The lukewarm reviews lowered my expectations for a film which proved to be moving, over and above the poignancy of knowing the fate in a Nazi concentration camp that awaited the Jewish author Irène Némirovsky. She lived long enough to see the humiliation of the rapid French defeat in 1940, the brutal German bombardment of the helpless refugees toiling along the main roads out of Paris and the exposure of true character under pressure – some hoarding their wealth, others risking their lives to give what little they had to help others.
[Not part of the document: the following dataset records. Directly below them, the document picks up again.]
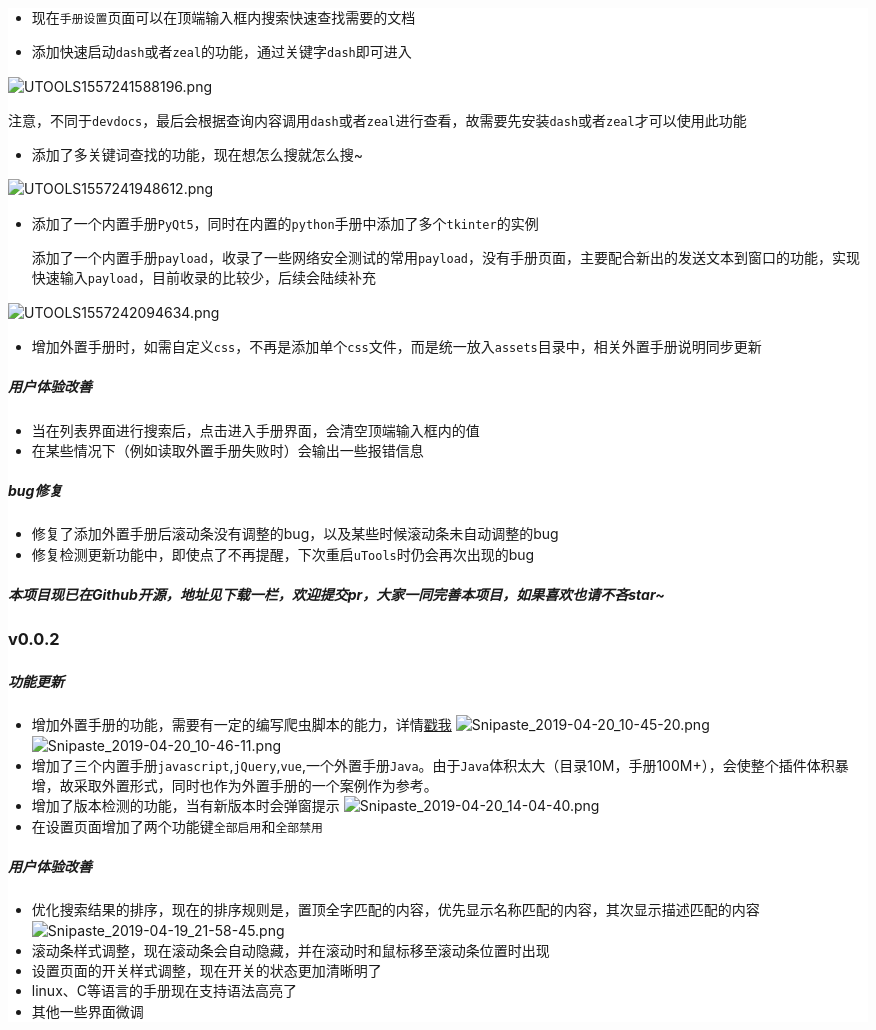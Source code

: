 - 现在`手册设置`页面可以在顶端输入框内搜索快速查找需要的文档

- 添加快速启动`dash`或者`zeal`的功能，通过关键字`dash`即可进入

![UTOOLS1557241588196.png](https://i.loli.net/2019/05/07/5cd19ef3eba37.png)

​    注意，不同于`devdocs`，最后会根据查询内容调用`dash`或者`zeal`进行查看，故需要先安装`dash`或者`zeal`才可以使用此功能

- 添加了多关键词查找的功能，现在想怎么搜就怎么搜~

![UTOOLS1557241948612.png](https://i.loli.net/2019/05/07/5cd1a05ca1521.png)

- 添加了一个内置手册`PyQt5`，同时在内置的`python`手册中添加了多个`tkinter`的实例

  添加了一个内置手册`payload`，收录了一些网络安全测试的常用`payload`，没有手册页面，主要配合新出的发送文本到窗口的功能，实现快速输入`payload`，目前收录的比较少，后续会陆续补充
  

![UTOOLS1557242094634.png](https://i.loli.net/2019/05/07/5cd1a0ee86d07.png)

- 增加外置手册时，如需自定义`css`，不再是添加单个`css`文件，而是统一放入`assets`目录中，相关外置手册说明同步更新

##### 用户体验改善

- 当在列表界面进行搜索后，点击进入手册界面，会清空顶端输入框内的值
- 在某些情况下（例如读取外置手册失败时）会输出一些报错信息

##### bug修复

- 修复了添加外置手册后滚动条没有调整的bug，以及某些时候滚动条未自动调整的bug
- 修复检测更新功能中，即使点了不再提醒，下次重启`uTools`时仍会再次出现的bug

##### 本项目现已在Github开源，地址见下载一栏，欢迎提交pr，大家一同完善本项目，如果喜欢也请不吝star~

### v0.0.2

##### 功能更新

- 增加外置手册的功能，需要有一定的编写爬虫脚本的能力，详情[戳我](https://yuanliao.info/d/356/27)
![Snipaste_2019-04-20_10-45-20.png](https://i.loli.net/2019/04/20/5cba8859b3a66.png)
![Snipaste_2019-04-20_10-46-11.png](https://i.loli.net/2019/04/20/5cba8863a5266.png)
- 增加了三个内置手册`javascript`,`jQuery`,`vue`,一个外置手册`Java`。由于`Java`体积太大（目录10M，手册100M+），会使整个插件体积暴增，故采取外置形式，同时也作为外置手册的一个案例作为参考。
- 增加了版本检测的功能，当有新版本时会弹窗提示
![Snipaste_2019-04-20_14-04-40.png](https://i.loli.net/2019/04/20/5cbab6a27136e.png)
- 在设置页面增加了两个功能键`全部启用`和`全部禁用`

##### 用户体验改善

- 优化搜索结果的排序，现在的排序规则是，置顶全字匹配的内容，优先显示名称匹配的内容，其次显示描述匹配的内容
  ![Snipaste_2019-04-19_21-58-45.png](https://i.loli.net/2019/04/19/5cb9d4282b7a1.png)
- 滚动条样式调整，现在滚动条会自动隐藏，并在滚动时和鼠标移至滚动条位置时出现
- 设置页面的开关样式调整，现在开关的状态更加清晰明了
- linux、C等语言的手册现在支持语法高亮了
- 其他一些界面微调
The film dramatises "Dolce", the second of the two parts to be completed out of the five intended for "Suite Française". Unlike Part 1, "Tempête en juin", which follows the fortunes of several very different sets of people fleeing the capital, "Dolce" has a tighter storyline. Lucille has led a quiet life, dominated by her mother-in-law, Madame Angellier (a spiky Kristen Scott-Thomas), as she waits for news from the Front of the husband she was pressured into marrying "for security". When the country town of Bussy is overwhelmed by the arrival of the victorious German occupiers, even Mme Angellier cannot refuse to billet an officer. Inevitably, Lucille is caught in the dilemma of being drawn to an "enemy" she has been instructed to cold shoulder, yet feeling obliged to help a neighbour whose stand against an abusive German has put his life in jeopardy.

Many characters may be stereotypes, but we see how the contrasting reactions of resistance, collaboration and passive acceptance are fed by social divisions: the arrogant local Viscountess, who hates the peasants enough to shop one of them to the Germans, with devastating results; the tenant's daughter driven to abject poverty by the rent-grabbing Madame Angellier, who sleeps with an enemy soldier for the material gain it may bring; the townspeople who seize the opportunity to spit at Lucille when they think she is doing the same thing.

The film-makers seem to have found the original climax of the book too subtle, and so spiced it up with a final chain of events which did do not quite "ring true" yet it is overall a thought-provoking, well-acted and atmospheric film which captures a strong sense of the times.